Le député a fait ces déclarations au poste frontalier de Menton, situé entre la France et l'Italie. La police aux frontières (PAF) explique interpeller en moyenne 70 migrants illégaux par jour dans cette zone. Non loin de là, la ville italienne de Vintimille avait déjà été le théâtre d'un impressionnant face-à-face entre migrants et forces de l'ordre il y a quelques semaines.

À lire : Crise des migrants à Vintimille : le ton monte entre la France et l'Italie

S'adressant au gouvernement français, le député d'opposition a demandé la généralisation des tests osseux, qui font polémique, afin de mieux déterminer l'âge des migrants interpellés. Selon lui, certains individus « usurpent le système » en se faisant passer pour des mineurs isolés étrangers (MIE).

Le statut de MIE empêche d'être placé en rétention et donne notamment droit à un hébergement, des aides, et offre de meilleures chances pour obtenir l'asile ou encore pour être scolarisé, par rapport aux adultes.
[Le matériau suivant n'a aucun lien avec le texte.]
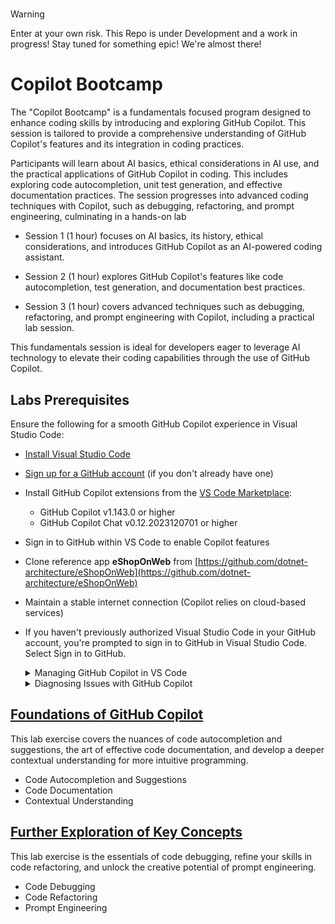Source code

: #
> [!WARNING]  
> Enter at your own risk. This Repo is under Development and a work in progress! Stay tuned for something epic! We're almost there!

# Copilot Bootcamp
The "Copilot Bootcamp" is a fundamentals focused program designed to enhance coding skills by introducing and exploring GitHub Copilot. This session is tailored to provide a comprehensive understanding of GitHub Copilot's features and its integration in coding practices.

Participants will learn about AI basics, ethical considerations in AI use, and the practical applications of GitHub Copilot in coding. This includes exploring code autocompletion, unit test generation, and effective documentation practices. The session progresses into advanced coding techniques with Copilot, such as debugging, refactoring, and prompt engineering, culminating in a hands-on lab

- Session 1 (1 hour) focuses on AI basics, its history, ethical considerations, and introduces GitHub Copilot as an AI-powered coding assistant.

- Session 2 (1 hour) explores GitHub Copilot's features like code autocompletion, test generation, and documentation best practices.

- Session 3 (1 hour) covers advanced techniques such as debugging, refactoring, and prompt engineering with Copilot, including a practical lab session.

This fundamentals session is ideal for developers eager to leverage AI technology to elevate their coding capabilities through the use of GitHub Copilot.

## Labs Prerequisites
Ensure the following for a smooth GitHub Copilot experience in Visual Studio Code:

- [Install Visual Studio Code](https://code.visualstudio.com/)
- [Sign up for a GitHub account](https://github.com/) (if you don't already have one)
- Install GitHub Copilot extensions from the [VS Code Marketplace](https://marketplace.visualstudio.com/):
  - GitHub Copilot v1.143.0 or higher
  - GitHub Copilot Chat v0.12.2023120701 or higher
- Sign in to GitHub within VS Code to enable Copilot features
- Clone reference app **eShopOnWeb** from [https://github.com/dotnet-architecture/eShopOnWeb](https://github.com/dotnet-architecture/eShopOnWeb)
- Maintain a stable internet connection (Copilot relies on cloud-based services)
- If you haven't previously authorized Visual Studio Code in your GitHub account, you're prompted to sign in to GitHub in Visual Studio Code. Select Sign in to GitHub.

  <details>
  <summary>Managing GitHub Copilot in VS Code</summary>

  - The Copilot Status Menu, located in the bottom panel of the Visual Studio Code window, allows you to enable or disable GitHub Copilot.
  - You can choose to disable suggestions globally (`Disable Globally`), or for the language of the file you're currently editing (`Disable for LANGUAGE`).

  </details>

  <details>
  <summary>Diagnosing Issues with GitHub Copilot</summary>

  - Log files, stored in the standard location for Visual Studio Code extensions, can help diagnose connection issues.
  - To access these logs, open the Command Palette (Shift+Command+P for Mac, Ctrl+Shift+P for Windows/Linux), type `Diagnostics`, and select `GitHub Copilot: Collect Diagnostics`.

  </details>

## [**Foundations of GitHub Copilot**](https://github.com/XpiritBV/Copilot-Bootcamp/tree/main/FoundationsOfCopilot)
This lab exercise covers the nuances of code autocompletion and suggestions, the art of effective code documentation, and develop a deeper contextual understanding for more intuitive programming.
- Code Autocompletion and Suggestions
- Code Documentation
- Contextual Understanding

## [**Further Exploration of Key Concepts**](https://github.com/XpiritBV/Copilot-Bootcamp/tree/main/FurtherExplorationOfCopilot)
This lab exercise is the essentials of code debugging, refine your skills in code refactoring, and unlock the creative potential of prompt engineering.
- Code Debugging
- Code Refactoring
- Prompt Engineering
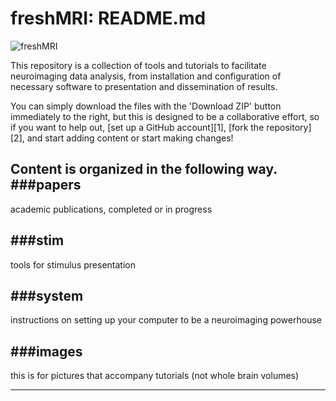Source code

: freshMRI: README.md
==========
![freshMRI](https://github.com/wem3/freshMRI/raw/master/images/freshMRI_stand.png)

This repository is a collection of tools and tutorials to facilitate neuroimaging data analysis, from installation and configuration of necessary software to presentation and dissemination of results.

You can simply download the files with the 'Download ZIP' button immediately to the right, but this is designed to be a collaborative effort, so if you want to help out, [set up a GitHub account][1], [fork the repository][2], and start adding content or start making changes!


Content is organized in the following way.
###papers
---
academic publications, completed or in progress

###stim
---
tools for stimulus presentation

###system
---
instructions on setting up your computer to be a neuroimaging powerhouse

###images
---
this is for pictures that accompany tutorials (not whole brain volumes)


----------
Regardez notre reportage - MIE, interdit aux plus de 18 ans

Face à cette affluence record du mois de juin, le Foyer de l'Enfance des Alpes Maritimes hébergerait actuellement 190. Un nombre qui dépasserait déjà les capacités d'accueil du département. Contacté par VICE News ce mardi, ce foyer n'a pas souhaité commenter cette information, parlant simplement de « sujet sensible ».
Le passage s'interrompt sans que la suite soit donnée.